After debugging, it turned out that the MultilabelRankingAveragePrecision would turn off the gradients automatically.

To Reproduce

Use the example code from torchmetrics doc, but turn on the requires_grad=True of preds

Code sample from torchmetrics.classification import MultilabelRankingAveragePrecision torch.manual_seed(42) preds = torch.rand(2, 5) pred.requires_grad=True target = torch.randint(2, (2, 5)) mlrap = MultilabelRankingAveragePrecision(num_labels=5) mlrap(preds, target)

Expected behavior

The output of mlrap(preds, target) was tensor(0.9583) without grad_fn. I also tried the function interface, the result was the same. However, when I tried MSE loss, the output was

>>>mse = torchmetrics.regression.MeanSquaredError()
>>>mse(preds,target)
tensor(0.2157, grad_fn=<SqueezeBackward0>)

with the grad_fn.

Environment

Additional context

github-actions[bot] commented 1 year ago

Hi! thanks for your contribution!, great first issue!

SkafteNicki commented 1 year ago

Hi @zhf-0, There is a very good reason for the gradients being turned off. It happens in this part of the code: https://github.com/Lightning-AI/torchmetrics/blob/f55cc58617a6ab520282004c977f1c676a195e7f/src/torchmetrics/functional/classification/ranking.py#L27-L33 We use torch.unique to calculate the ranking of data, and that function does not support gradient calculations. You can try it out:

t = torch.tensor([1.0, 2.0, 1.0, 3.0, 1.0, 4.0, 2.0], requires_grad = True)
u = torch.unique(t)
print(u)
u.sum().backward()

this will not work. In general ranking is not a differential operator, and therefore implementing the ranking is some other way not using torch.unique would still end up in a non-differential metric. There exist reseach that has come up with solutions for this, but not sure if it is out of scope here.

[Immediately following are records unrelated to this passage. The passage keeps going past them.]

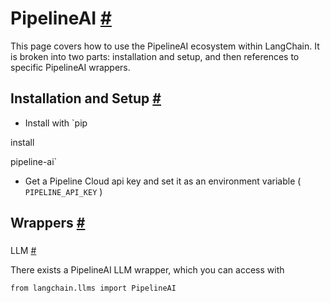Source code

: 


 PipelineAI
 [#](#pipelineai "Permalink to this headline")
===========================================================



 This page covers how to use the PipelineAI ecosystem within LangChain.
It is broken into two parts: installation and setup, and then references to specific PipelineAI wrappers.
 




 Installation and Setup
 [#](#installation-and-setup "Permalink to this headline")
-----------------------------------------------------------------------------------


* Install with
 `pip
 

 install
 

 pipeline-ai`
* Get a Pipeline Cloud api key and set it as an environment variable (
 `PIPELINE_API_KEY`
 )





 Wrappers
 [#](#wrappers "Permalink to this headline")
-------------------------------------------------------



### 
 LLM
 [#](#llm "Permalink to this headline")



 There exists a PipelineAI LLM wrapper, which you can access with
 





```
from langchain.llms import PipelineAI

```







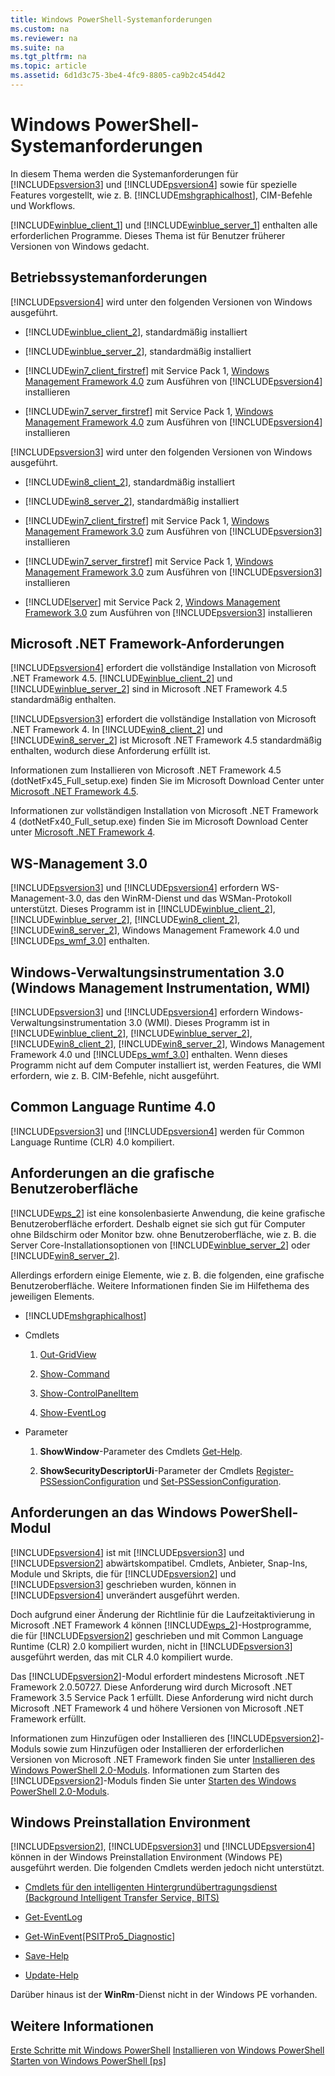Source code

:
 ```yaml
---
title: Windows PowerShell-Systemanforderungen
ms.custom: na
ms.reviewer: na
ms.suite: na
ms.tgt_pltfrm: na
ms.topic: article
ms.assetid: 6d1d3c75-3be4-4fc9-8805-ca9b2c454d42
---
```

# Windows PowerShell-Systemanforderungen
In diesem Thema werden die Systemanforderungen für [!INCLUDE[psversion3](../Token/psversion3_md.md)] und [!INCLUDE[psversion4](../Token/psversion4_md.md)] sowie für spezielle Features vorgestellt, wie z. B. [!INCLUDE[mshgraphicalhost](../Token/mshgraphicalhost_md.md)], CIM-Befehle und Workflows.

[!INCLUDE[winblue_client_1](../Token/winblue_client_1_md.md)] und [!INCLUDE[winblue_server_1](../Token/winblue_server_1_md.md)] enthalten alle erforderlichen Programme. Dieses Thema ist für Benutzer früherer Versionen von Windows gedacht.

## Betriebssystemanforderungen
[!INCLUDE[psversion4](../Token/psversion4_md.md)] wird unter den folgenden Versionen von Windows ausgeführt.

-   [!INCLUDE[winblue_client_2](../Token/winblue_client_2_md.md)], standardmäßig installiert

-   [!INCLUDE[winblue_server_2](../Token/winblue_server_2_md.md)], standardmäßig installiert

-   [!INCLUDE[win7_client_firstref](../Token/win7_client_firstref_md.md)] mit Service Pack 1, [Windows Management Framework 4.0](http://go.microsoft.com/fwlink/?LinkId=293881) zum Ausführen von [!INCLUDE[psversion4](../Token/psversion4_md.md)] installieren

-   [!INCLUDE[win7_server_firstref](../Token/win7_server_firstref_md.md)] mit Service Pack 1, [Windows Management Framework 4.0](http://go.microsoft.com/fwlink/?LinkId=293881) zum Ausführen von [!INCLUDE[psversion4](../Token/psversion4_md.md)] installieren

[!INCLUDE[psversion3](../Token/psversion3_md.md)] wird unter den folgenden Versionen von Windows ausgeführt.

-   [!INCLUDE[win8_client_2](../Token/win8_client_2_md.md)], standardmäßig installiert

-   [!INCLUDE[win8_server_2](../Token/win8_server_2_md.md)], standardmäßig installiert

-   [!INCLUDE[win7_client_firstref](../Token/win7_client_firstref_md.md)] mit Service Pack 1, [Windows Management Framework 3.0](http://www.microsoft.com/download/details.aspx?id=34595) zum Ausführen von [!INCLUDE[psversion3](../Token/psversion3_md.md)] installieren

-   [!INCLUDE[win7_server_firstref](../Token/win7_server_firstref_md.md)] mit Service Pack 1, [Windows Management Framework 3.0](http://www.microsoft.com/download/details.aspx?id=34595) zum Ausführen von [!INCLUDE[psversion3](../Token/psversion3_md.md)] installieren

-   [!INCLUDE[lserver](../Token/lserver_md.md)] mit Service Pack 2, [Windows Management Framework 3.0](http://www.microsoft.com/download/details.aspx?id=34595) zum Ausführen von [!INCLUDE[psversion3](../Token/psversion3_md.md)] installieren

## Microsoft .NET Framework-Anforderungen
[!INCLUDE[psversion4](../Token/psversion4_md.md)] erfordert die vollständige Installation von Microsoft .NET Framework 4.5. [!INCLUDE[winblue_client_2](../Token/winblue_client_2_md.md)] und [!INCLUDE[winblue_server_2](../Token/winblue_server_2_md.md)] sind in Microsoft .NET Framework 4.5 standardmäßig enthalten.

[!INCLUDE[psversion3](../Token/psversion3_md.md)] erfordert die vollständige Installation von Microsoft .NET Framework 4. In [!INCLUDE[win8_client_2](../Token/win8_client_2_md.md)] und [!INCLUDE[win8_server_2](../Token/win8_server_2_md.md)] ist Microsoft .NET Framework 4.5 standardmäßig enthalten, wodurch diese Anforderung erfüllt ist.

Informationen zum Installieren von Microsoft .NET Framework 4.5 (dotNetFx45_Full_setup.exe) finden Sie im Microsoft Download Center unter [Microsoft .NET Framework 4.5](http://go.microsoft.com/fwlink/?LinkID=242919).

Informationen zur vollständigen Installation von Microsoft .NET Framework 4 (dotNetFx40_Full_setup.exe) finden Sie im Microsoft Download Center unter [Microsoft .NET Framework 4](http://go.microsoft.com/fwlink/?LinkID=212931).

## WS-Management 3.0
[!INCLUDE[psversion3](../Token/psversion3_md.md)] und [!INCLUDE[psversion4](../Token/psversion4_md.md)] erfordern WS-Management-3.0, das den WinRM-Dienst und das WSMan-Protokoll unterstützt. Dieses Programm ist in [!INCLUDE[winblue_client_2](../Token/winblue_client_2_md.md)], [!INCLUDE[winblue_server_2](../Token/winblue_server_2_md.md)], [!INCLUDE[win8_client_2](../Token/win8_client_2_md.md)], [!INCLUDE[win8_server_2](../Token/win8_server_2_md.md)], Windows Management Framework 4.0 und [!INCLUDE[ps_wmf_3.0](../Token/ps_wmf_3.0_md.md)] enthalten.

## Windows-Verwaltungsinstrumentation 3.0 (Windows Management Instrumentation, WMI)
[!INCLUDE[psversion3](../Token/psversion3_md.md)] und [!INCLUDE[psversion4](../Token/psversion4_md.md)] erfordern Windows-Verwaltungsinstrumentation 3.0 (WMI). Dieses Programm ist in [!INCLUDE[winblue_client_2](../Token/winblue_client_2_md.md)], [!INCLUDE[winblue_server_2](../Token/winblue_server_2_md.md)], [!INCLUDE[win8_client_2](../Token/win8_client_2_md.md)], [!INCLUDE[win8_server_2](../Token/win8_server_2_md.md)], Windows Management Framework 4.0 und [!INCLUDE[ps_wmf_3.0](../Token/ps_wmf_3.0_md.md)] enthalten. Wenn dieses Programm nicht auf dem Computer installiert ist, werden Features, die WMI erfordern, wie z. B. CIM-Befehle, nicht ausgeführt.

## Common Language Runtime 4.0
[!INCLUDE[psversion3](../Token/psversion3_md.md)] und [!INCLUDE[psversion4](../Token/psversion4_md.md)] werden für Common Language Runtime (CLR) 4.0 kompiliert.

## Anforderungen an die grafische Benutzeroberfläche
[!INCLUDE[wps_2](../Token/wps_2_md.md)] ist eine konsolenbasierte Anwendung, die keine grafische Benutzeroberfläche erfordert. Deshalb eignet sie sich gut für Computer ohne Bildschirm oder Monitor bzw. ohne Benutzeroberfläche, wie z. B. die Server Core-Installationsoptionen von [!INCLUDE[winblue_server_2](../Token/winblue_server_2_md.md)] oder [!INCLUDE[win8_server_2](../Token/win8_server_2_md.md)].

Allerdings erfordern einige Elemente, wie z. B. die folgenden, eine grafische Benutzeroberfläche. Weitere Informationen finden Sie im Hilfethema des jeweiligen Elements.

-   [!INCLUDE[mshgraphicalhost](../Token/mshgraphicalhost_md.md)]

-   Cmdlets

    1.  [Out-GridView](https://technet.microsoft.com/en-us/library/70915a86-d753-464e-8349-cba02316154c)

    2.  [Show-Command](https://technet.microsoft.com/en-us/library/65bba50b-91a8-49d5-80a2-a30fc684ba41)

    3.  [Show-ControlPanelItem](https://technet.microsoft.com/en-us/library/0685d42c-37cc-498f-acf6-0ecfeb0cb162)

    4.  [Show-EventLog](https://technet.microsoft.com/en-us/library/a3b0f5ad-0438-42c7-915b-d1b4793a431c)

-   Parameter

    1.  **ShowWindow**-Parameter des Cmdlets [Get-Help](https://technet.microsoft.com/en-us/library/1f46eeb4-49d7-4bec-bb29-395d9b42f54a).

    2.  **ShowSecurityDescriptorUi**-Parameter der Cmdlets [Register-PSSessionConfiguration](https://technet.microsoft.com/en-us/library/e9152ae2-bd6d-4056-9bc7-dc1893aa29ea) und [Set-PSSessionConfiguration](https://technet.microsoft.com/en-us/library/b21fbad3-1759-4260-b206-dcb8431cd6ea).

## Anforderungen an das Windows PowerShell-Modul
[!INCLUDE[psversion4](../Token/psversion4_md.md)] ist mit [!INCLUDE[psversion3](../Token/psversion3_md.md)] und [!INCLUDE[psversion2](../Token/psversion2_md.md)] abwärtskompatibel. Cmdlets, Anbieter, Snap-Ins, Module und Skripts, die für [!INCLUDE[psversion2](../Token/psversion2_md.md)] und [!INCLUDE[psversion3](../Token/psversion3_md.md)] geschrieben wurden, können in [!INCLUDE[psversion4](../Token/psversion4_md.md)] unverändert ausgeführt werden.

Doch aufgrund einer Änderung der Richtlinie für die Laufzeitaktivierung in Microsoft .NET Framework 4 können [!INCLUDE[wps_2](../Token/wps_2_md.md)]-Hostprogramme, die für [!INCLUDE[psversion2](../Token/psversion2_md.md)] geschrieben und mit Common Language Runtime (CLR) 2.0 kompiliert wurden, nicht in [!INCLUDE[psversion3](../Token/psversion3_md.md)] ausgeführt werden, das mit CLR 4.0 kompiliert wurde.

Das [!INCLUDE[psversion2](../Token/psversion2_md.md)]-Modul erfordert mindestens Microsoft .NET Framework 2.0.50727. Diese Anforderung wird durch Microsoft .NET Framework 3.5 Service Pack 1 erfüllt. Diese Anforderung wird nicht durch Microsoft .NET Framework 4 und höhere Versionen von Microsoft .NET Framework erfüllt.

Informationen zum Hinzufügen oder Installieren des [!INCLUDE[psversion2](../Token/psversion2_md.md)]-Moduls sowie zum Hinzufügen oder Installieren der erforderlichen Versionen von Microsoft .NET Framework finden Sie unter [Installieren des Windows PowerShell 2.0-Moduls](../Topic/Installing-the-Windows-PowerShell-2.0-Engine.md). Informationen zum Starten des [!INCLUDE[psversion2](../Token/psversion2_md.md)]-Moduls finden Sie unter [Starten des Windows PowerShell 2.0-Moduls](../Topic/Starting-the-Windows-PowerShell-2.0-Engine.md).

## Windows Preinstallation Environment
[!INCLUDE[psversion2](../Token/psversion2_md.md)], [!INCLUDE[psversion3](../Token/psversion3_md.md)] und [!INCLUDE[psversion4](../Token/psversion4_md.md)] können in der Windows Preinstallation Environment (Windows PE) ausgeführt werden. Die folgenden Cmdlets werden jedoch nicht unterstützt.

-   [Cmdlets für den intelligenten Hintergrundübertragungsdienst (Background Intelligent Transfer Service, BITS)](http://go.microsoft.com/fwlink/?LinkId=257514)

-   [Get-EventLog](https://technet.microsoft.com/en-us/library/b4985b11-82bf-487d-928d-becd96fc0419)

-   [Get-WinEvent[PSITPro5_Diagnostic]](https://technet.microsoft.com/en-us/library/5fe94870-ed6b-4ce2-9500-93846cc65c95)

-   [Save-Help](https://technet.microsoft.com/en-us/library/aed94f90-b73f-4e25-a25d-7c18d9f161fa)

-   [Update-Help](https://technet.microsoft.com/en-us/library/93e1d870-ace6-432b-8778-8920291d7545)

Darüber hinaus ist der **WinRm**-Dienst nicht in der Windows PE vorhanden.

## Weitere Informationen
[Erste Schritte mit Windows PowerShell](../Topic/Getting-Started-with-Windows-PowerShell.md)
[Installieren von Windows PowerShell](../Topic/Installing-Windows-PowerShell.md)
[Starten von Windows PowerShell [ps]](https://technet.microsoft.com/en-us/library/8ec8c2d7-8e7c-4722-a3d2-498fe5739a8e)



<!--HONumber=Apr16_HO2-->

zhf-0 commented 1 year ago

Hi @SkafteNicki, Thank you very much for your explanation. The reason why I use MultilabelRankingAveragePrecision as the loss function is that I read the paper Graph Neural Networks for Selection of Preconditioners and Krylov Solvers and I want to reproduce the results in the paper.

In section 4

GNN frameworks were based mainly on PyTorch [34] and PyTorch-Geometric [35], and evaluation
metrics were provided by TorchMetrics [36]
...
The evaluation metrics for multilabel classification in this paper include label ranking average
precision (LRAP)

Now, the funny thing is that the paper used this loss function to train the model, but you just said that it could not support gradient calculations. Do you have any idea how to use MultilabelRankingAveragePrecision to train the model? or the paper is lying?

SkafteNicki commented 1 year ago

I have no idea how they actually optimize their networks, that is not proper specified in their paper. But from this (page 6):

Each linear solve was run in parallel using 64 MPI processes on the KNL partition on Theta [ 38], a Cray XC40 supercomputer at Argonne National Laboratory.

I assume they just used a default solver algorithm. But not my area of expertise.

I think however from section 4.2 that it is pretty clear that MultilabelRankingAveragePrecision is just used for evaluation and not training, eg. evaluate result after model has been trained/optimized. I therefore do not think they rely on backpropergation through the metric.

I advice that you reach out to the authors to get access to their code, or at least a clarification of what is going on . Closing issue.